- Data items -
+ + + + + + +

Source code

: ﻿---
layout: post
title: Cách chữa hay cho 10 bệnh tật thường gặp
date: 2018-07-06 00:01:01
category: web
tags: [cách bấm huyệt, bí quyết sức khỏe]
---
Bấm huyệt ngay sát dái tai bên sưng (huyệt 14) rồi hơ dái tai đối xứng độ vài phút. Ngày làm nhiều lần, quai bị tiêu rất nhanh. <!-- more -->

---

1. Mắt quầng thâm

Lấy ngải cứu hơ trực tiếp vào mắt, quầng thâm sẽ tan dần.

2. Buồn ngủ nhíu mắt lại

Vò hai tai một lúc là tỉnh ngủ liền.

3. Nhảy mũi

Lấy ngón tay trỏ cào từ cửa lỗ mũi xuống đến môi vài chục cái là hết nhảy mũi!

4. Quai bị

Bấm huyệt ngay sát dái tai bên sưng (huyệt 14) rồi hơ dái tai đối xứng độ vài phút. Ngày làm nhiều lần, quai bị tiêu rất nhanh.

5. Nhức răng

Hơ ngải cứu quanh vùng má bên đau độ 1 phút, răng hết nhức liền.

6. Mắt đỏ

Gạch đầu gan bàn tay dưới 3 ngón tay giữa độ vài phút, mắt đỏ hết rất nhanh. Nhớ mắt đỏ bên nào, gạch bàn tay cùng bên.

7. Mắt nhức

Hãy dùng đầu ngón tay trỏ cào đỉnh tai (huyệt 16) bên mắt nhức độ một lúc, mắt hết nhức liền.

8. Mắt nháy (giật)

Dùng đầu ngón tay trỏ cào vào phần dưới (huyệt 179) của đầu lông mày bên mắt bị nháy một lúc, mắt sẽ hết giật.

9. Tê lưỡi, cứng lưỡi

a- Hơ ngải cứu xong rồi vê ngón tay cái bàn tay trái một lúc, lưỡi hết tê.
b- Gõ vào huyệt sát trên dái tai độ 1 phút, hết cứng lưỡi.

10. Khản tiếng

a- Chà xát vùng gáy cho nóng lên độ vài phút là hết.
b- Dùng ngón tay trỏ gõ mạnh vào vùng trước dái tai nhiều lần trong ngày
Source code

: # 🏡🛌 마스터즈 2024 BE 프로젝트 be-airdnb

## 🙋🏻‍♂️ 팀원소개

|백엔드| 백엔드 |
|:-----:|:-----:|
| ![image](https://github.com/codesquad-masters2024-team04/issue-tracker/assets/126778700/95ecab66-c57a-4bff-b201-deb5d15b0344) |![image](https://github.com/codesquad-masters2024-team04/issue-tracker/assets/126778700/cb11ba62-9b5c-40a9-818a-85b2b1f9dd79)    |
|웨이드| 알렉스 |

+ + + + + + +

- What you should do -
An exact copy of all the records above is needed.

- Solution for this task -
Source code

: ﻿---
layout: post
title: Cách chữa hay cho 10 bệnh tật thường gặp
date: 2018-07-06 00:01:01
category: web
tags: [cách bấm huyệt, bí quyết sức khỏe]
---
Bấm huyệt ngay sát dái tai bên sưng (huyệt 14) rồi hơ dái tai đối xứng độ vài phút. Ngày làm nhiều lần, quai bị tiêu rất nhanh. <!-- more -->

---

1. Mắt quầng thâm

Lấy ngải cứu hơ trực tiếp vào mắt, quầng thâm sẽ tan dần.

2. Buồn ngủ nhíu mắt lại

Vò hai tai một lúc là tỉnh ngủ liền.

3. Nhảy mũi

Lấy ngón tay trỏ cào từ cửa lỗ mũi xuống đến môi vài chục cái là hết nhảy mũi!

4. Quai bị

Bấm huyệt ngay sát dái tai bên sưng (huyệt 14) rồi hơ dái tai đối xứng độ vài phút. Ngày làm nhiều lần, quai bị tiêu rất nhanh.

5. Nhức răng

Hơ ngải cứu quanh vùng má bên đau độ 1 phút, răng hết nhức liền.

6. Mắt đỏ

Gạch đầu gan bàn tay dưới 3 ngón tay giữa độ vài phút, mắt đỏ hết rất nhanh. Nhớ mắt đỏ bên nào, gạch bàn tay cùng bên.

7. Mắt nhức

Hãy dùng đầu ngón tay trỏ cào đỉnh tai (huyệt 16) bên mắt nhức độ một lúc, mắt hết nhức liền.

8. Mắt nháy (giật)

Dùng đầu ngón tay trỏ cào vào phần dưới (huyệt 179) của đầu lông mày bên mắt bị nháy một lúc, mắt sẽ hết giật.

9. Tê lưỡi, cứng lưỡi

a- Hơ ngải cứu xong rồi vê ngón tay cái bàn tay trái một lúc, lưỡi hết tê.
b- Gõ vào huyệt sát trên dái tai độ 1 phút, hết cứng lưỡi.

10. Khản tiếng

a- Chà xát vùng gáy cho nóng lên độ vài phút là hết.
b- Dùng ngón tay trỏ gõ mạnh vào vùng trước dái tai nhiều lần trong ngày
Source code

: # 🏡🛌 마스터즈 2024 BE 프로젝트 be-airdnb

## 🙋🏻‍♂️ 팀원소개

|백엔드| 백엔드 |
|:-----:|:-----:|
| ![image](https://github.com/codesquad-masters2024-team04/issue-tracker/assets/126778700/95ecab66-c57a-4bff-b201-deb5d15b0344) |![image](https://github.com/codesquad-masters2024-team04/issue-tracker/assets/126778700/cb11ba62-9b5c-40a9-818a-85b2b1f9dd79)    |
|웨이드| 알렉스 |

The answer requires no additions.